Count the lines below that contain the word "Week", and state only that number.

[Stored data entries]
____

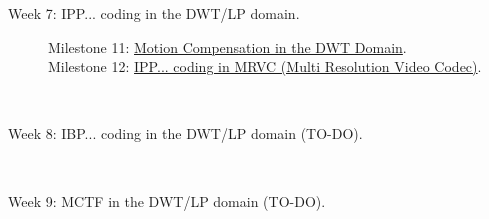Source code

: \begin{description}
\item [Week 7: {\normalfont IPP... coding in the DWT/LP domain.}]
  \begin{description}
  \item [Milestone 11: {\normalfont \href{https://sistemas-multimedia.github.io/milestones/11-MC_in_DWT_domain/}{Motion Compensation in the DWT Domain}.}]
  \item [Milestone 12: {\normalfont \href{https://sistemas-multimedia.github.io/milestones/12-IPP_coding/}{IPP... coding in MRVC (Multi Resolution Video Codec)}.}]
  \end{description}
  ~\newline
\item [Week 8: {\normalfont IBP... coding in the DWT/LP domain (TO-DO).}]
  ~\newline
\item [Week 9: {\normalfont MCTF in the DWT/LP domain (TO-DO).}]
\end{description}

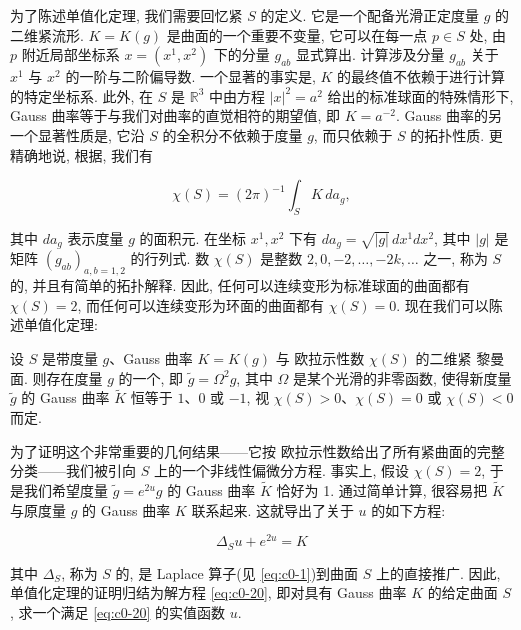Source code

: 为了陈述单值化定理, 我们需要回忆紧 $S$ 的定义.
它是一个配备光滑正定度量 $g$ 的二维紧流形.
 $K = K(g)$ 是曲面的一个重要不变量, 它可以在每一点 $p \in S$ 处, 由 $p$ 附近局部坐标系 $x = (x^{1}, x^{2})$ 下的分量 $g_{a b}$ 显式算出.
计算涉及分量 $g_{a b}$ 关于 $x^{1}$ 与 $x^{2}$ 的一阶与二阶偏导数.
一个显著的事实是, $K$ 的最终值不依赖于进行计算的特定坐标系.
此外, 在 $S$ 是 $\mathbb{R}^{3}$ 中由方程 $|x|^{2} = a^{2}$ 给出的标准球面的特殊情形下, Gauss 曲率等于与我们对曲率的直觉相符的期望值, 即 $K = a^{-2}$.
Gauss 曲率的另一个显著性质是, 它沿 $S$ 的全积分不依赖于度量 $g$, 而只依赖于 $S$ 的拓扑性质.
更精确地说, 根据, 我们有

\[
\chi(S) = (2 \pi)^{-1} \int_{S} K \, d a_{g},
\]

其中 $d a_{g}$ 表示度量 $g$ 的面积元.
在坐标 $x^{1}, x^{2}$ 下有 $d a_{g} = \sqrt{|g|}\, d x^{1} d x^{2}$, 其中 $|g|$ 是矩阵 $(g_{a b})_{a, b = 1, 2}$ 的行列式.
数 $\chi(S)$ 是整数 $2, 0, -2, \ldots, -2 k, \ldots$ 之一, 称为 $S$ 的, 并且有简单的拓扑解释.
因此, 任何可以连续变形为标准球面的曲面都有 $\chi(S) = 2$, 而任何可以连续变形为环面的曲面都有 $\chi(S) = 0$.
现在我们可以陈述单值化定理:

\begin{theorem}\label{thm:c0-1.1}
设 $S$ 是带度量 $g$、Gauss 曲率 $K = K(g)$ 与 欧拉示性数 $\chi(S)$ 的二维紧 黎曼面.
则存在度量 $g$ 的一个, 即 $\tilde{g} = \Omega^{2} g$, 其中 $\Omega$ 是某个光滑的非零函数, 使得新度量 $\tilde{g}$ 的 Gauss 曲率 $\tilde{K}$ 恒等于 $1$、$0$ 或 $-1$, 视 $\chi(S) > 0$、$\chi(S) = 0$ 或 $\chi(S) < 0$ 而定.
\end{theorem}

为了证明这个非常重要的几何结果——它按 欧拉示性数给出了所有紧曲面的完整分类——我们被引向 $S$ 上的一个非线性偏微分方程.
事实上, 假设 $\chi(S) = 2$, 于是我们希望度量 $\tilde{g} = e^{2 u} g$ 的 Gauss 曲率 $\tilde{K}$ 恰好为 1.
通过简单计算, 很容易把 $\tilde{K}$ 与原度量 $g$ 的 Gauss 曲率 $K$ 联系起来.
这就导出了关于 $u$ 的如下方程:

\begin{equation}\label{eq:c0-20}
\Delta_{S} u + e^{2 u} = K
\end{equation}

其中 $\Delta_{S}$, 称为 $S$ 的, 是 Laplace 算子(见 \eqref{eq:c0-1})到曲面 $S$ 上的直接推广.
因此, 单值化定理的证明归结为解方程 \eqref{eq:c0-20}, 即对具有 Gauss 曲率 $K$ 的给定曲面 $S$, 求一个满足 \eqref{eq:c0-20} 的实值函数 $u$.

____

» RESPONSE FOR THIS EXERCISE: 3